### WHAT YOU SHOULD DO
Go through the data and copy each line that holds "Rarity".

### TASK MATERIAL

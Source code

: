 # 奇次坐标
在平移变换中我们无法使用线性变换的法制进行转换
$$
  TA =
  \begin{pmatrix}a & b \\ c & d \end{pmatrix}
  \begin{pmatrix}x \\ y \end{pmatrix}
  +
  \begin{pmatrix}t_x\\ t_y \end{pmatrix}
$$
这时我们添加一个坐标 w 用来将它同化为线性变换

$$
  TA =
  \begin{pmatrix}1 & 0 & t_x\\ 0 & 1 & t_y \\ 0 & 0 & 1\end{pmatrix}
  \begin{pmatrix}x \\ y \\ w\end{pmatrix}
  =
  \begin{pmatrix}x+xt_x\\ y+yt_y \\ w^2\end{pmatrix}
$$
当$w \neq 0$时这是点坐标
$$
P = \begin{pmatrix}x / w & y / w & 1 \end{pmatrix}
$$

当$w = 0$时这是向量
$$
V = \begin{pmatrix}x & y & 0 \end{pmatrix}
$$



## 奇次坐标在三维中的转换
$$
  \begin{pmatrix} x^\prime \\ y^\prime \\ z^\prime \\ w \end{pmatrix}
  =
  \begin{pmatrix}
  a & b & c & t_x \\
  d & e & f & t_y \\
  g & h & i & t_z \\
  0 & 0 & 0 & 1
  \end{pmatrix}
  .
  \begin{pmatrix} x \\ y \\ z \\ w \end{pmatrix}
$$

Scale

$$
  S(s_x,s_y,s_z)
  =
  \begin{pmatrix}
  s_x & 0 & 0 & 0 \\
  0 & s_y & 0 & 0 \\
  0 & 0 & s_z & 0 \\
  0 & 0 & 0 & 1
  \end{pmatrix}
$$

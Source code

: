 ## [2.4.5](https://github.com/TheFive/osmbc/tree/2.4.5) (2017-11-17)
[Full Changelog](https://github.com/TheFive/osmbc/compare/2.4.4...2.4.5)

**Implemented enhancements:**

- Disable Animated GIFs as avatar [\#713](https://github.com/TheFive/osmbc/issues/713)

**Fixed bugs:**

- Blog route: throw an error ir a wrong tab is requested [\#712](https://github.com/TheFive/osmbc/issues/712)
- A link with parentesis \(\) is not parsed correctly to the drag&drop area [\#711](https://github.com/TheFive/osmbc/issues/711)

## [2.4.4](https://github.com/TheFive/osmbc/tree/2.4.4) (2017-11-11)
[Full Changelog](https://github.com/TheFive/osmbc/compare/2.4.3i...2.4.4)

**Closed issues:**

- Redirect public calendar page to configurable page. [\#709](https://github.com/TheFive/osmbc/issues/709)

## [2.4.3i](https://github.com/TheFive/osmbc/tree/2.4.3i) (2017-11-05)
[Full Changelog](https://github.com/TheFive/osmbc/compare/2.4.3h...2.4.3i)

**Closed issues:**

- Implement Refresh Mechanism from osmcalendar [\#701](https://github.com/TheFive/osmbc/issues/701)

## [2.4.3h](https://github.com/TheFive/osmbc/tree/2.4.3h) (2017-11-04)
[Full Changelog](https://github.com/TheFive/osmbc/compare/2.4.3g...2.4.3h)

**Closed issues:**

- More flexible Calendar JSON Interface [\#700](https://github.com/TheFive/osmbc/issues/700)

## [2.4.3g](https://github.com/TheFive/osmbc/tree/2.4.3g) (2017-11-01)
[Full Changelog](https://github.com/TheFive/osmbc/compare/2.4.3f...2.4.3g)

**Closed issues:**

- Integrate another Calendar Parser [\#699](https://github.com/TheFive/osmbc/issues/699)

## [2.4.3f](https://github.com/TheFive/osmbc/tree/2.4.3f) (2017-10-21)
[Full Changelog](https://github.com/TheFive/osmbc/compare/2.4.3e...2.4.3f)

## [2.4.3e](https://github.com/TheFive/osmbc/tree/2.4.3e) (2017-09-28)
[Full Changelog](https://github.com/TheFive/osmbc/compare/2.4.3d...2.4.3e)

* * *

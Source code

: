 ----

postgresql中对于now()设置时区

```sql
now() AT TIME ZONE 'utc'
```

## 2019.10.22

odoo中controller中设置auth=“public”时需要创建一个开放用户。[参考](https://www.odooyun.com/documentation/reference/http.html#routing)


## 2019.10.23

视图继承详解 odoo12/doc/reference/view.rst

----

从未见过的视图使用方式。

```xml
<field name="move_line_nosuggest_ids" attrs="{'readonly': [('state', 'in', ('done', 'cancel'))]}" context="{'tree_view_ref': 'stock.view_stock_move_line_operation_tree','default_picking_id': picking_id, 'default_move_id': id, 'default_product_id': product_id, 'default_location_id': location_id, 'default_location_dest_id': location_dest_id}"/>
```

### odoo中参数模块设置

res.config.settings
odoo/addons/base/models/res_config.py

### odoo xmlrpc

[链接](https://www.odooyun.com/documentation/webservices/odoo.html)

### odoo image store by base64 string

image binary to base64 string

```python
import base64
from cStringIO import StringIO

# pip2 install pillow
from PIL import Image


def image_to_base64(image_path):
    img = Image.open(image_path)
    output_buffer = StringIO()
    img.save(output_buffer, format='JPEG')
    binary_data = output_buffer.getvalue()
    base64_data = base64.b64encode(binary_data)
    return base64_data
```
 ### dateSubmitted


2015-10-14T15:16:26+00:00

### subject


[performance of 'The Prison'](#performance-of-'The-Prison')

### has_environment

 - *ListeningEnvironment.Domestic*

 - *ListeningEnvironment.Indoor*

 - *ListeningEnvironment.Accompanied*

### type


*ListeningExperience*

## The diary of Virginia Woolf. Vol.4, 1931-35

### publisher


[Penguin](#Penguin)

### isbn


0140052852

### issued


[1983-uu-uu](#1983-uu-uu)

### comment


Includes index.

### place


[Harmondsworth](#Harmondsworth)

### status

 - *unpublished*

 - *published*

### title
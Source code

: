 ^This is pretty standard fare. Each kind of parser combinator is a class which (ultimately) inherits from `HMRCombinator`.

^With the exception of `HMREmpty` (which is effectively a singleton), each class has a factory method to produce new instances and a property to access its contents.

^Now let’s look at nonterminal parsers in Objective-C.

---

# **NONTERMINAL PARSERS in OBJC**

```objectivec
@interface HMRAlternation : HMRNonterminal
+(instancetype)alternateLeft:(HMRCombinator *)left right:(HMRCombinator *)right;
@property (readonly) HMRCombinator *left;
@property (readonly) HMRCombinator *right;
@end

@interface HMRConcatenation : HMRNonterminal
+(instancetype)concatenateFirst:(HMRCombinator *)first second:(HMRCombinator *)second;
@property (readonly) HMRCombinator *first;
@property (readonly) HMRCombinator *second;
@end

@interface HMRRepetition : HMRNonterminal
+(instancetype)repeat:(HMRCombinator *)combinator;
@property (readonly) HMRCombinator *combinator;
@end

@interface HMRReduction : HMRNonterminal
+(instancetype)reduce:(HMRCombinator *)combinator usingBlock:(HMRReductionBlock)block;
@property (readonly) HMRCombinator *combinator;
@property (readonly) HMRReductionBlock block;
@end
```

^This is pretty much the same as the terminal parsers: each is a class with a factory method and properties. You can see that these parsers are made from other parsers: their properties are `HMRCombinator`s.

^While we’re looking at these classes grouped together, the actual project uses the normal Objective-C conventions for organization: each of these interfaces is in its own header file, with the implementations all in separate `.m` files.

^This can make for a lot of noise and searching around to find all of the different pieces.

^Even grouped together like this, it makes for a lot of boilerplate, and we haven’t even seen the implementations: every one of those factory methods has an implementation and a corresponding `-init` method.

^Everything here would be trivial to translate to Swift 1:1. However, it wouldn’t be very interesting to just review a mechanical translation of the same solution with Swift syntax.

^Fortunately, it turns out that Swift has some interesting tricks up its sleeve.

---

...

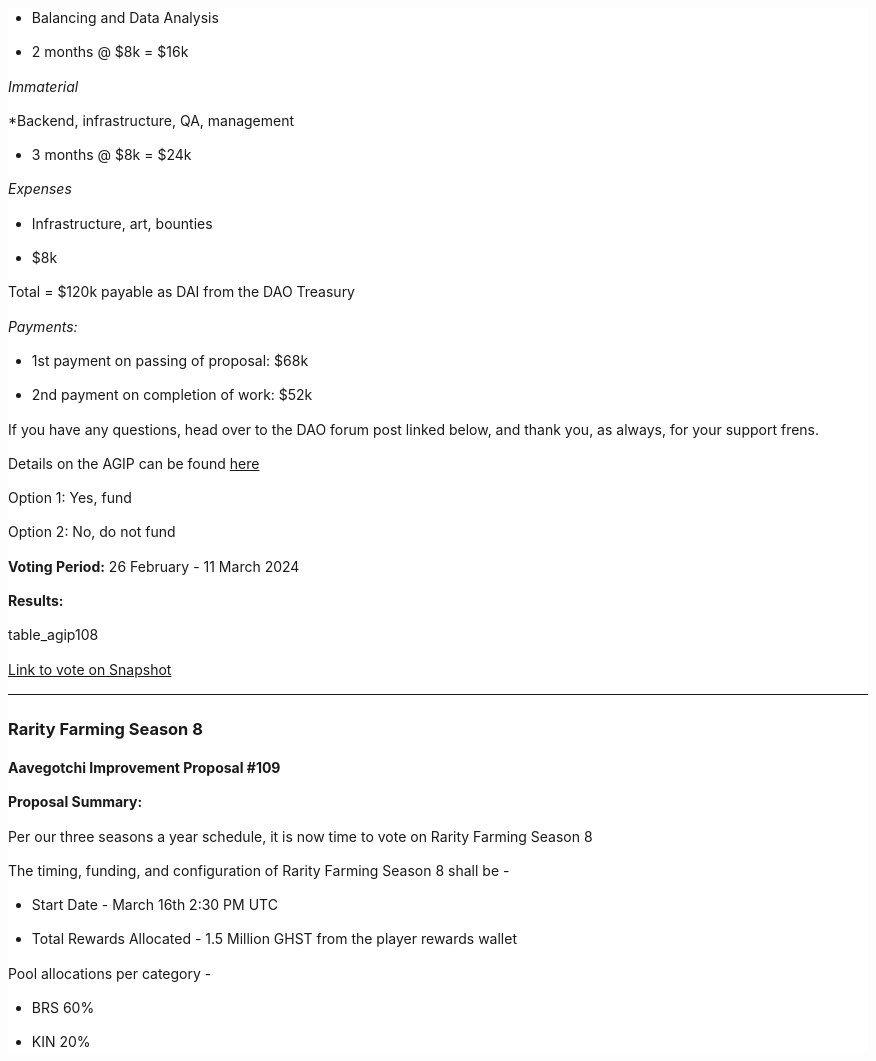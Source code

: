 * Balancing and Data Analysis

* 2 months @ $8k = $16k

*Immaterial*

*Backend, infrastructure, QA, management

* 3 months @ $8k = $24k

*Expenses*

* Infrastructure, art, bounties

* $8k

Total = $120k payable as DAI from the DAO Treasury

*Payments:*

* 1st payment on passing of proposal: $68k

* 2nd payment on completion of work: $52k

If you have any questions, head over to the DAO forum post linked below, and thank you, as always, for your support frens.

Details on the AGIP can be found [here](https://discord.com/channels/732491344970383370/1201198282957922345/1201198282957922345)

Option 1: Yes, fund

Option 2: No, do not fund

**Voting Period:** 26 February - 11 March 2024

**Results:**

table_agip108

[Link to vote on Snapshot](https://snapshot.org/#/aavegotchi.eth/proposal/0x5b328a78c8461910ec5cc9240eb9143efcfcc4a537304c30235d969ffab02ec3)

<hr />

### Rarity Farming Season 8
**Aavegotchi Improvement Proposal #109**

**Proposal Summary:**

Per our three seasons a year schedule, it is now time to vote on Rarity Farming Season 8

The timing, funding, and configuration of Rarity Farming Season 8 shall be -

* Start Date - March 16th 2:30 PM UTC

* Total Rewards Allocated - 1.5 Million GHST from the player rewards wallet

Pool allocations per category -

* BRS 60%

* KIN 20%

### ANSWER TO THIS EXERCISE
### Rarity Farming Season 8
Per our three seasons a year schedule, it is now time to vote on Rarity Farming Season 8
The timing, funding, and configuration of Rarity Farming Season 8 shall be -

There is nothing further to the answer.